Not fake! A real double rainbow graced Mr. FW one evening as he toiled

It took a lot of early mornings, late nights, and long weekend days, but Mr. FW built this thing all by his lonesome in about two and a half weeks. This does not, however, include the months he spent planning, designing, and researching. All told, it took a ton of time, but the result is a beautiful woodshed–for only the cost of the materials–that’ll serve our homestead for decades to come. Plus, as he said every single time he came inside after working on it–this is the type of manual labor that he loves doing.

Creating a vision on paper and then building it with his own hands is a deeply fulfilling, satisfying aspect of our lives out here. My husband loves to build things and loves to learn new skills and this woodshed certainly provided him with those opportunities. He debated roping friends in to help at various stages of the build–in particular with putting the roofing on–but he wanted to see if he could do it on his own. And he could. He reports that, with the proper amount of planning ahead, building of jigs, and using of clamps–it is possible to build something this large on your own.

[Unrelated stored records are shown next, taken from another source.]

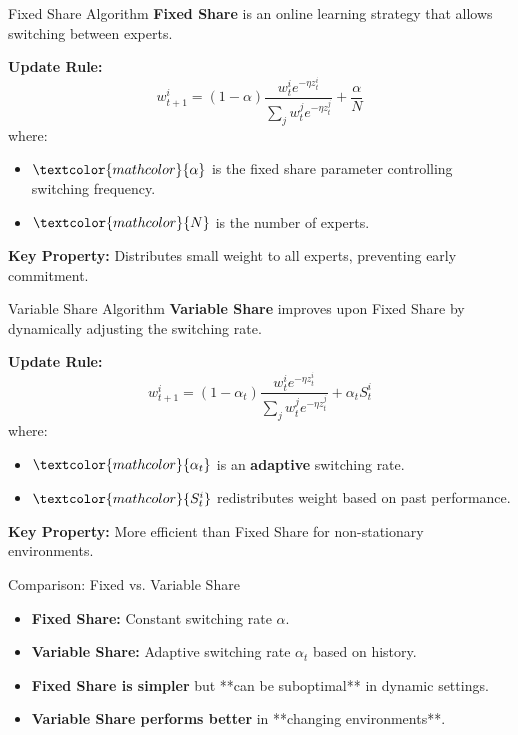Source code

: \documentclass[handout]{beamer}
\begin{document}
\begin{frame}{Fixed Share Algorithm}
\textbf{Fixed Share} is an online learning strategy that allows switching between experts.

\textbf{Update Rule:} 
\[
w_{t+1}^i = (1 - \alpha) \frac{w_t^i e^{-\eta z_t^i}}{\sum_j w_t^j e^{-\eta z_t^j}} + \frac{\alpha}{N}
\]
where:
\begin{itemize}
    \item \( \textcolor{mathcolor}{\alpha} \) is the fixed share parameter controlling switching frequency.
    \item \( \textcolor{mathcolor}{N} \) is the number of experts.
\end{itemize}

\textbf{Key Property:} \textcolor{mathcolor}{Distributes small weight to all experts, preventing early commitment}.
\end{frame}

\begin{frame}{Variable Share Algorithm}
\textbf{Variable Share} improves upon Fixed Share by dynamically adjusting the switching rate.

\textbf{Update Rule:} 
\[
w_{t+1}^i = (1 - \alpha_t) \frac{w_t^i e^{-\eta z_t^i}}{\sum_j w_t^j e^{-\eta z_t^j}} + \alpha_t S_t^i
\]
where:
\begin{itemize}
    \item \( \textcolor{mathcolor}{\alpha_t} \) is an \textbf{adaptive} switching rate.
    \item \( \textcolor{mathcolor}{S_t^i} \) redistributes weight based on past performance.
\end{itemize}

\textbf{Key Property:} \textcolor{mathcolor}{More efficient than Fixed Share for non-stationary environments}.
\end{frame}

\begin{frame}{Comparison: Fixed vs. Variable Share}
\begin{itemize}
    \item \textbf{Fixed Share:} \textcolor{mathcolor}{Constant switching rate} \( \alpha \).
    \item \textbf{Variable Share:} \textcolor{mathcolor}{Adaptive switching rate} \( \alpha_t \) based on history.
    \item \textbf{Fixed Share is simpler} but **can be suboptimal** in dynamic settings.
    \item \textbf{Variable Share performs better} in **changing environments**.
\end{itemize}
\end{frame}
\end{document}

For our local friends, he’s now interested in organizing a “woodsheds and whisky” tour whereby you go around town to look at each other’s woodsheds and drink whisky. Please call/email him to arrange (my work with this is now done).

Blackberries!!

Everything but the metal roofing done!

See, I told you something other than a woodshed happened last month. Blackberries came ripe! We are the proud owners of a rollicking mess of wild blackberry bushes. Seriously, it’s a gigantic jumble of thorny vines in the woods that skirt our yard, but it is loaded, packed, and laden with delicious blackberries.

And so, like a mama bear and her cub, Babywoods and I set out every other day into this thicket armed with our empty yogurt container pails to pick and pick and pick. Or eat and eat and eat in the case of Babywoods, who managed to save exactly zero blackberries. That child is at least 60% berry at this point.

Done at last! (note there’s another random wood pile stacked against the barn… seriously, we have piles of wood everywhere)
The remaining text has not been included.